Incorrect metrics values displayed on Google Cloud Managed Service for Prometheus
Closed this issue · 2 comments
I'm not sure if this is the right place to report this, but I'd like to report an issue I've encountered with Managed Prometheus. It's displaying the wrong metric value for certain metrics.
Reproduction steps
Create a GKE cluster with Autopilot mode:
gcloud container clusters create-auto test-cluster \
--region asia-northeast1 \
--project=nagasawa-test
Setup GKE authentication for kubectl:
gcloud container clusters get-credentials test-cluster --region asia-northeast1
Check if you can access the cluster:
❯ kubectl get nodes
NAME STATUS ROLES AGE VERSION
gk3-test-cluster-default-pool-f186350b-d4s3 Ready <none> 3m56s v1.27.3-gke.100
Install kube-state-metrics using the community Helm chart (prometheus-community/kube-state-metrics):
helm repo add prometheus-community https://prometheus-community.github.io/helm-charts
helm repo update
cat <<EOF | helm upgrade kube-state-metrics prometheus-community/kube-state-metrics --version 5.11.0 --install -n gmp-public -f -
collectors:
- pods
extraManifests:
- apiVersion: monitoring.googleapis.com/v1
kind: ClusterPodMonitoring
metadata:
name: kube-state-metrics
labels:
app.kubernetes.io/name: kube-state-metrics
app.kubernetes.io/part-of: google-cloud-managed-prometheus
spec:
selector:
matchLabels:
app.kubernetes.io/name: kube-state-metrics
endpoints:
- port: http
interval: 30s
EOF
Some of the Managed Prometheus Pods are always restarted on boot: (see GoogleCloudPlatform/prometheus-engine#472)

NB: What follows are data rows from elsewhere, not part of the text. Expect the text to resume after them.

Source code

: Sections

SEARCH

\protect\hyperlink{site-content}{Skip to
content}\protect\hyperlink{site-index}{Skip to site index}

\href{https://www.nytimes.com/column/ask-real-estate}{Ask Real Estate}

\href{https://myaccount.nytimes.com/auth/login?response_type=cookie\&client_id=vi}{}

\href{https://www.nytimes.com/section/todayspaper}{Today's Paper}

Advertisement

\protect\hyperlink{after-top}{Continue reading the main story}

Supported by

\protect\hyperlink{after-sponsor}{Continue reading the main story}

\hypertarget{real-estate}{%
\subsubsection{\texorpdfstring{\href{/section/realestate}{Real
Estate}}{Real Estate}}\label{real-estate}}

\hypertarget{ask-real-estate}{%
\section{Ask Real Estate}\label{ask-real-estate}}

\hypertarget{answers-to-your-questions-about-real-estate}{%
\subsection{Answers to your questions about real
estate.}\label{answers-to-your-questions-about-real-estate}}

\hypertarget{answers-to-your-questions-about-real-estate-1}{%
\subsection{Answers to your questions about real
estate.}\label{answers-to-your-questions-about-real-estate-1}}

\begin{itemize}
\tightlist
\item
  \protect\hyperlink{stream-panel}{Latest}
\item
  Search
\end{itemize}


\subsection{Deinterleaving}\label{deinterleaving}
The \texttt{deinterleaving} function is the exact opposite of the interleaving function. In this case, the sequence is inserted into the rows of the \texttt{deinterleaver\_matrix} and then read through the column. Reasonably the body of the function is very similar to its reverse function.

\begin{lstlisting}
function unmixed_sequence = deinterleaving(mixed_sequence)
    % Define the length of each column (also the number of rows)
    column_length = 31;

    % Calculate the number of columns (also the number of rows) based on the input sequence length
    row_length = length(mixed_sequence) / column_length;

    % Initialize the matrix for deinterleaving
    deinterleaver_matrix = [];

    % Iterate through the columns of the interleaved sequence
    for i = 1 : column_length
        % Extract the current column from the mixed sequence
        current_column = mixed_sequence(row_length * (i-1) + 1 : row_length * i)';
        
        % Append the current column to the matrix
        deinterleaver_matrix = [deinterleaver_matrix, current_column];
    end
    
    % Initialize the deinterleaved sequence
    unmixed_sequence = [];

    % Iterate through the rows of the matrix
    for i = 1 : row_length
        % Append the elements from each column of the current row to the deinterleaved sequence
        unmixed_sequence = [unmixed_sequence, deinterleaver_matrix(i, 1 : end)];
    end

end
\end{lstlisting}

❯ kubectl get pods -n gke-gmp-system
NAME READY STATUS RESTARTS AGE
alertmanager-0 2/2 Running 2 (5m10s ago) 5m34s
collector-8smnv 2/2 Running 1 (6m2s ago) 7m24s
gmp-operator-695bbf877f-zjrbq 1/1 Running 0 5m42s
rule-evaluator-567694d5f-vhrg6 2/2 Running 2 (5m20s ago) 5m42s
Run the following query to see the restart count of Pods:
kube_pod_container_status_restarts_total{cluster="test-cluster", exported_namespace="gke-gmp-system"}
The Managed Prometheus console shows the incorrect restart counts of some Pods. For example, in this case, it shows the wrong restart counts for collector-8smnv
and rule-evaluator-567694d5f-vhrg6
. Using kubectl, it shows a restart count of 1 for collector-8smnv
, but the Managed Prometheus console shows 0.
Looking at the implementation of kube-state-metrics, it simply fetches the restart count from the Pod's .status.containerStatuses[*].restartCount
field. (source)
It appears that the restart count of these pods is 1 and 2 respectively.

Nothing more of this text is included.